Disguised as a boy, her athletic talents immediately earn her a place on the
team, and when in a tight game her batting skills are put to the test, she
scores the winning home run. And then in coming forward with the reality of her
gender, Gabbie liberates the team for girl athletes.
The core story is an important one for girls who have
so often been left out of team sports, but there is room for this to be
symbolic of one’s journey for self-actualization: following both her victorious
moment and acceptance by the coach, “Gabbie made a promise to herself to always
tell the truth”. This is an empowering statement in any context.
The
Cabbage That Came Back / El Repollo Que Volvio offers another important moral, selflessness.
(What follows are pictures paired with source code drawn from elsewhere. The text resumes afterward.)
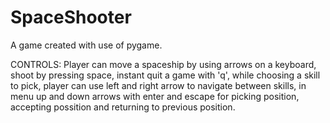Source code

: # SpaceShooter
A game created with use of pygame.

CONTROLS:
Player can move a spaceship by using arrows on a keyboard, shoot by pressing space, instant quit a game with 'q', while choosing a skill to pick, player can use left and right arrow to navigate between skills, in menu up and down arrows with enter and escape for picking position, accepting possition and returning to previous position.
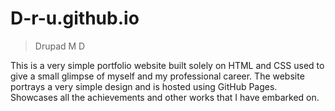 # D-r-u.github.io
> Drupad M D

This is a very simple portfolio website built solely on HTML and CSS used to give a small glimpse of myself and my professional career.
The website portrays a very simple design and is hosted using GitHub Pages.
Showcases all the achievements and other works that I have embarked on.
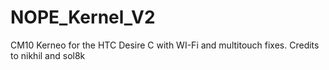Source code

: NOPE_Kernel_V2
==============

CM10 Kerneo for the HTC Desire C with WI-Fi and multitouch fixes. Credits to nikhil and sol8k
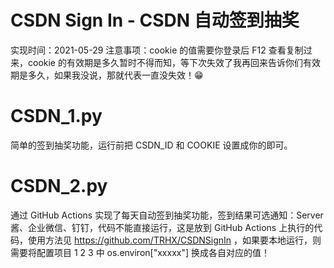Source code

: # CSDN Sign In - CSDN 自动签到抽奖

实现时间：2021-05-29
注意事项：cookie 的值需要你登录后 F12 查看复制过来，cookie 的有效期是多久暂时不得而知，等下次失效了我再回来告诉你们有效期是多久，如果我没说，那就代表一直没失效！😁

# CSDN_1.py

简单的签到抽奖功能，运行前把 CSDN_ID 和 COOKIE 设置成你的即可。

# CSDN_2.py

通过 GitHub Actions 实现了每天自动签到抽奖功能，签到结果可选通知：Server 酱、企业微信、钉钉，代码不能直接运行，这是放到 GitHub Actions 上执行的代码，使用方法见 https://github.com/TRHX/CSDNSignIn ，如果要本地运行，则需要将配置项目 1 2 3 中 os.environ["xxxxx"] 换成各自对应的值！
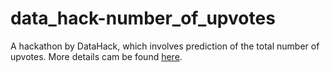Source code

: # data_hack-number_of_upvotes

A hackathon by DataHack, which involves prediction of the total number of upvotes. More details cam be found <a href = 'https://datahack.analyticsvidhya.com/contest/enigma-codefest-machine-learning-1/'>here</a>.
Here, in the face of a winter colder and more snow-filled than she’d known
before, a rabbit is desperately seeking to find vegetation to eat. Discovering
two heads of cabbage in the frozen landscape, she brings them home and feasts
on the first. Considering a neighbor she believes to be hungry, she gives the
second cabbage to the hedgehog. Multiple times, the cabbage is given away to
the next animal bearing winter’s famine, but when each realizes that she has
enough food, they give it to another. Eventually it returns to the rabbit, an
apparent reward for her kindness to others in need. The symbolism of outreach
and sharing is center-stage and brings the concept to children in an inviting
and gentle manner: the rabbit could not
rest having two if she believed others didn’t have any. With our recent
election and its coming fallout, this timely morality story may become a necessary
tool in a field of disconnect, isolation and divisiveness.